Hempstead Supervisor Laura Gillen said Thursday that she was left with no choice but to sue the town board and unions to invalidate personnel changes approved last year that added an unallocated $2.2 million in salaries and created a no-layoff provision in the union contract.

Gillen also said she would file an application to the town to cover her legal expenses in her lawsuit against former Supervisor Anthony Santino, the six sitting board members, the Hempstead Civil Service Commisison and the town employees’ union. The defense of the case will also be paid for by the town.

The lawsuit said she would ask a Nassau County Supreme Court judge to invalidate a resolution that authorized 192 personnel moves and a no-layoff union memorandum clause that would handcuff her administration in a fiscal emergency.

Gillen’s staff later said that a footnote in the lawsuit was asking to invalidate only 14 of the 192 positions, which accounted for $2.2 million in salaries of Santino’s political allies.

The board also unanimously approved 30 Civil Service promotions, which Gillen said would not be affected. She said they would re-examine all positions following the court case.

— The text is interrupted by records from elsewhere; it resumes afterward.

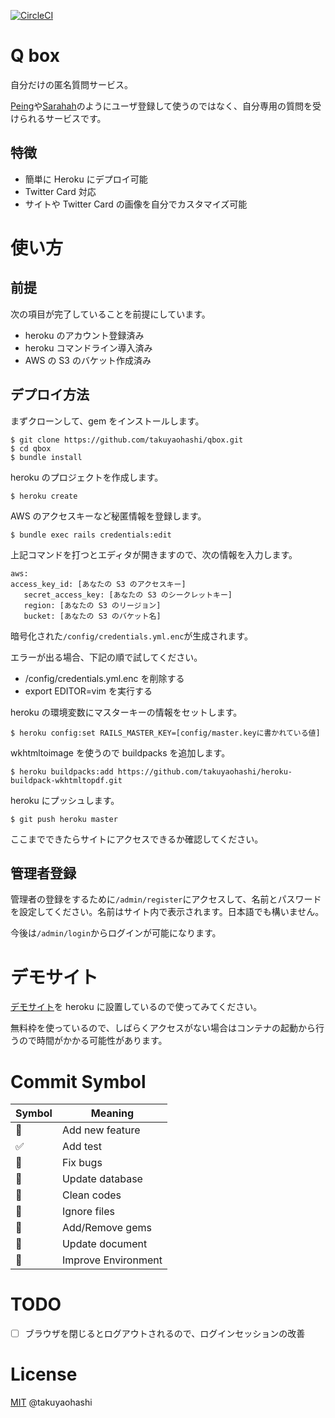 [![CircleCI](https://circleci.com/gh/takuyaohashi/qbox/tree/master.svg?style=svg)](https://circleci.com/gh/takuyaohashi/qbox/tree/master)

# Q box

自分だけの匿名質問サービス。

[Peing](https://peing.net)や[Sarahah](https://www.sarahah.com/)のようにユーザ登録して使うのではなく、自分専用の質問を受けられるサービスです。

## 特徴

- 簡単に Heroku にデプロイ可能
- Twitter Card 対応
- サイトや Twitter Card の画像を自分でカスタマイズ可能

# 使い方
## 前提

次の項目が完了していることを前提にしています。

- heroku のアカウント登録済み
- heroku コマンドライン導入済み
- AWS の S3 のバケット作成済み

## デプロイ方法

まずクローンして、gem をインストールします。

```
$ git clone https://github.com/takuyaohashi/qbox.git
$ cd qbox
$ bundle install
```

heroku のプロジェクトを作成します。

```
$ heroku create
```

AWS のアクセスキーなど秘匿情報を登録します。

```
$ bundle exec rails credentials:edit
```

上記コマンドを打つとエディタが開きますので、次の情報を入力します。

```
aws:                                                                                                                                                                            access_key_id: [あなたの S3 のアクセスキー]
   secret_access_key: [あなたの S3 のシークレットキー]
   region: [あなたの S3 のリージョン]
   bucket: [あなたの S3 のバケット名]
```

暗号化された`/config/credentials.yml.enc`が生成されます。

エラーが出る場合、下記の順で試してください。

 - /config/credentials.yml.enc を削除する
 - export EDITOR=vim を実行する

heroku の環境変数にマスターキーの情報をセットします。

```
$ heroku config:set RAILS_MASTER_KEY=[config/master.keyに書かれている値]
```

wkhtmltoimage を使うので buildpacks を追加します。

```
$ heroku buildpacks:add https://github.com/takuyaohashi/heroku-buildpack-wkhtmltopdf.git
```

heroku にプッシュします。

```
$ git push heroku master
```

ここまでできたらサイトにアクセスできるか確認してください。

## 管理者登録

管理者の登録をするために`/admin/register`にアクセスして、名前とパスワードを設定してください。名前はサイト内で表示されます。日本語でも構いません。

今後は`/admin/login`からログインが可能になります。

# デモサイト

[デモサイト](https://polar-shore-44843.herokuapp.com/)を heroku に設置しているので使ってみてください。

無料枠を使っているので、しばらくアクセスがない場合はコンテナの起動から行うので時間がかかる可能性があります。

# Commit Symbol

|Symbol  |Meaning  |
|---|---|
|:muscle:| Add new feature |
|:white_check_mark:| Add test |
|:bug:| Fix bugs |
|:closed_book:| Update database |
|:lipstick:| Clean codes |
|:see_no_evil:| Ignore files |
|:gem:| Add/Remove gems |
|:memo:| Update document |
|:wrench:| Improve Environment |

# TODO

- [ ] ブラウザを閉じるとログアウトされるので、ログインセッションの改善

# License

[MIT](https://github.com/takuyaohashi/qbox/blob/master/LICENSE) @takuyaohashi
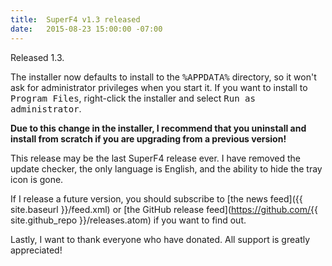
 ```yaml
---
title:  SuperF4 v1.3 released
date:   2015-08-23 15:00:00 -07:00
---
```

Released 1.3.

The installer now defaults to install to the <tt>%APPDATA%</tt> directory, so it won't ask for administrator privileges when you start it. If you want to install to <tt>Program Files</tt>, right-click the installer and select <tt>Run as administrator</tt>.

**Due to this change in the installer, I recommend that you uninstall and install from scratch if you are upgrading from a previous version!**

This release may be the last SuperF4 release ever. I have removed the update checker, the only language is English, and the ability to hide the tray icon is gone.

If I release a future version, you should subscribe to [the news feed]({{ site.baseurl }}/feed.xml) or [the GitHub release feed](https://github.com/{{ site.github_repo }}/releases.atom) if you want to find out.

Lastly, I want to thank everyone who have donated. All support is greatly appreciated!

“It’s imperative the court nullify this illegal action to restore fiscal responsibility to the town because as of right now the town is on an economic collision course should a fiscal emergency arise,” Gillen said at a news conference outside Nassau Supreme Court. “To be very clear, the goal of this lawsuit is not to lay off the hardworking men and women in the Town of Hempstead. The goal is to protect the taxpayers, the 770,000 town residents.”

Santino and union officials declined to comment Thursday.

Gillen and her private Valley Stream-based attorney, Thomas Williams, said they were required to name all six members of the town board, even though the resolutions passed in December were not unanimous. She called council members Erin King Sweeney, Bruce Blakeman and Dorothy Goosby, who voted in part against the resolutions, “nominal defendants” so they would be covered by any court order.

She said she hoped to still work with the town board to manage the town’s finances.

“I do not see this as an aggressive action,” Gillen said. “The board should see this as a decision to manage the budget. This is not a hostile act.”

Board members were not notified until after the lawsuit was filed late Wednesday afternoon because Gillen was coming upon a four-month statute of limitations to file the lawsuit. She said she filed the suit after union negotiations failed and said a legal challenge was the only way to overturn the contract.

King Sweeney, the Republican majority leader, and other board members said they were blindsided by the lawsuit and said it would only make for difficult relations on an already divided board.

“It is beyond my comprehension that I am being sued for something I voted against,” King Sweeney said. “The supervisor has made zero attempts to resolve this dispute. Instead, she informed me around 5 p.m. yesterday. This is a complete waste of taxpayer money. We need leadership and cooperation, not grandstanding. This lawsuit will only delay a resolution of the matter.”